* **Instructions to follow**
Set the data below down again, exactly, with every picture left out.

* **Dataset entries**
============

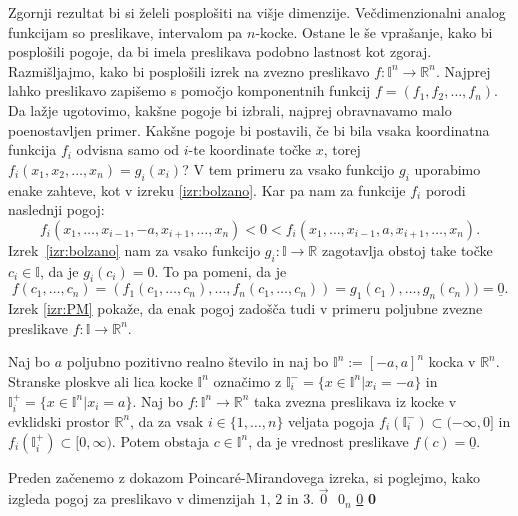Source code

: \documentclass[mat1]{fmfdelo}
\newcommand{\R}{\mathbb R}
\newcommand{\I}{\mathbb I}
\newcommand{\0}{\underline{0}}
\begin{document}
Zgornji rezultat bi si želeli posplošiti na višje dimenzije. Večdimenzionalni analog funkcijam so preslikave, intervalom pa $n$-kocke. Ostane le še vprašanje, kako bi posplošili pogoje, da bi imela preslikava podobno lastnost kot zgoraj. Razmišljajmo, kako bi posplošili izrek na zvezno preslikavo $f : \I^n \to \R^n$. Najprej lahko preslikavo zapišemo s pomočjo komponentnih funkcij $f = (f_1, f_2, \dots, f_n)$. Da lažje ugotovimo, kakšne pogoje bi izbrali, najprej obravnavamo malo poenostavljen primer. Kakšne pogoje bi postavili, če bi bila vsaka koordinatna funkcija $f_i$ odvisna samo od $i$-te koordinate točke $x$, torej $f_i(x_1, x_2, \dots, x_n) = g_i(x_i)$? V tem primeru za vsako funkcijo $g_i$ uporabimo enake zahteve, kot v izreku \ref{izr:bolzano}. Kar pa nam za funkcije $f_i$ porodi naslednji pogoj: 
$$f_i(x_1, \dots, x_{i-1}, -a, x_{i+1}, \dots, x_n) < 0 < f_i(x_1, \dots, x_{i-1}, a, x_{i+1}, \dots, x_n).$$
Izrek~\ref{izr:bolzano} nam za vsako funkcijo $g_i : \I \to \R$ zagotavlja obstoj take točke $c_i \in \I$, da je $g_i(c_i) = 0$. To pa pomeni, da je $$f(c_1, \dots, c_n) = (f_1(c_1, \dots, c_n), \dots, f_n(c_1, \dots, c_n)) = g_1(c_1), \dots, g_n(c_n)) = \0.$$
Izrek \ref{izr:PM} pokaže, da enak pogoj zadošča tudi v primeru poljubne zvezne preslikave $f : \I \to \R^n$.


\begin{izrek}\label{izr:PM}
Naj bo $a$ poljubno pozitivno realno število in naj bo $\I^n := [-a, a]^n$ kocka v $\R^n$. Stranske ploskve ali lica kocke $\I^n$ označimo z $\I_i^- = \{x\in \I^n | x_i = -a\}$ in $\I_i^+ = \{x\in \I^n | x_i = a\}.$
 Naj bo $f : \I^n  \to \R^n$ taka zvezna preslikava iz kocke v evklidski prostor $\R^n$, da za vsak $i \in \{1, \dots, n\}$ veljata pogoja $f_i(\I_i^-) \subset (- \infty, 0] $ in  $f_i(\I_i^+) \subset [0, \infty) $. Potem obstaja $c \in \I^n$, da je vrednost preslikave $f(c) = \0$.
\end{izrek}
Preden začenemo z dokazom Poincar\'e-Mirandovega izreka, si poglejmo, kako izgleda pogoj za preslikavo v dimenzijah $1$, $2$ in $3$.
$\vec{0} \textbf{ } 0_n$ \underline{0} \textbf{0}
\end{document}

============

* **Answer space**
Source code

: \documentclass[mat1]{fmfdelo}
\newcommand{\R}{\mathbb R}
\newcommand{\I}{\mathbb I}
\newcommand{\0}{\underline{0}}
\begin{document}
Zgornji rezultat bi si želeli posplošiti na višje dimenzije. Večdimenzionalni analog funkcijam so preslikave, intervalom pa $n$-kocke. Ostane le še vprašanje, kako bi posplošili pogoje, da bi imela preslikava podobno lastnost kot zgoraj. Razmišljajmo, kako bi posplošili izrek na zvezno preslikavo $f : \I^n \to \R^n$. Najprej lahko preslikavo zapišemo s pomočjo komponentnih funkcij $f = (f_1, f_2, \dots, f_n)$. Da lažje ugotovimo, kakšne pogoje bi izbrali, najprej obravnavamo malo poenostavljen primer. Kakšne pogoje bi postavili, če bi bila vsaka koordinatna funkcija $f_i$ odvisna samo od $i$-te koordinate točke $x$, torej $f_i(x_1, x_2, \dots, x_n) = g_i(x_i)$? V tem primeru za vsako funkcijo $g_i$ uporabimo enake zahteve, kot v izreku \ref{izr:bolzano}. Kar pa nam za funkcije $f_i$ porodi naslednji pogoj: 
$$f_i(x_1, \dots, x_{i-1}, -a, x_{i+1}, \dots, x_n) < 0 < f_i(x_1, \dots, x_{i-1}, a, x_{i+1}, \dots, x_n).$$
Izrek~\ref{izr:bolzano} nam za vsako funkcijo $g_i : \I \to \R$ zagotavlja obstoj take točke $c_i \in \I$, da je $g_i(c_i) = 0$. To pa pomeni, da je $$f(c_1, \dots, c_n) = (f_1(c_1, \dots, c_n), \dots, f_n(c_1, \dots, c_n)) = g_1(c_1), \dots, g_n(c_n)) = \0.$$
Izrek \ref{izr:PM} pokaže, da enak pogoj zadošča tudi v primeru poljubne zvezne preslikave $f : \I \to \R^n$.


\begin{izrek}\label{izr:PM}
Naj bo $a$ poljubno pozitivno realno število in naj bo $\I^n := [-a, a]^n$ kocka v $\R^n$. Stranske ploskve ali lica kocke $\I^n$ označimo z $\I_i^- = \{x\in \I^n | x_i = -a\}$ in $\I_i^+ = \{x\in \I^n | x_i = a\}.$
 Naj bo $f : \I^n  \to \R^n$ taka zvezna preslikava iz kocke v evklidski prostor $\R^n$, da za vsak $i \in \{1, \dots, n\}$ veljata pogoja $f_i(\I_i^-) \subset (- \infty, 0] $ in  $f_i(\I_i^+) \subset [0, \infty) $. Potem obstaja $c \in \I^n$, da je vrednost preslikave $f(c) = \0$.
\end{izrek}
Preden začenemo z dokazom Poincar\'e-Mirandovega izreka, si poglejmo, kako izgleda pogoj za preslikavo v dimenzijah $1$, $2$ in $3$.
$\vec{0} \textbf{ } 0_n$ \underline{0} \textbf{0}
\end{document}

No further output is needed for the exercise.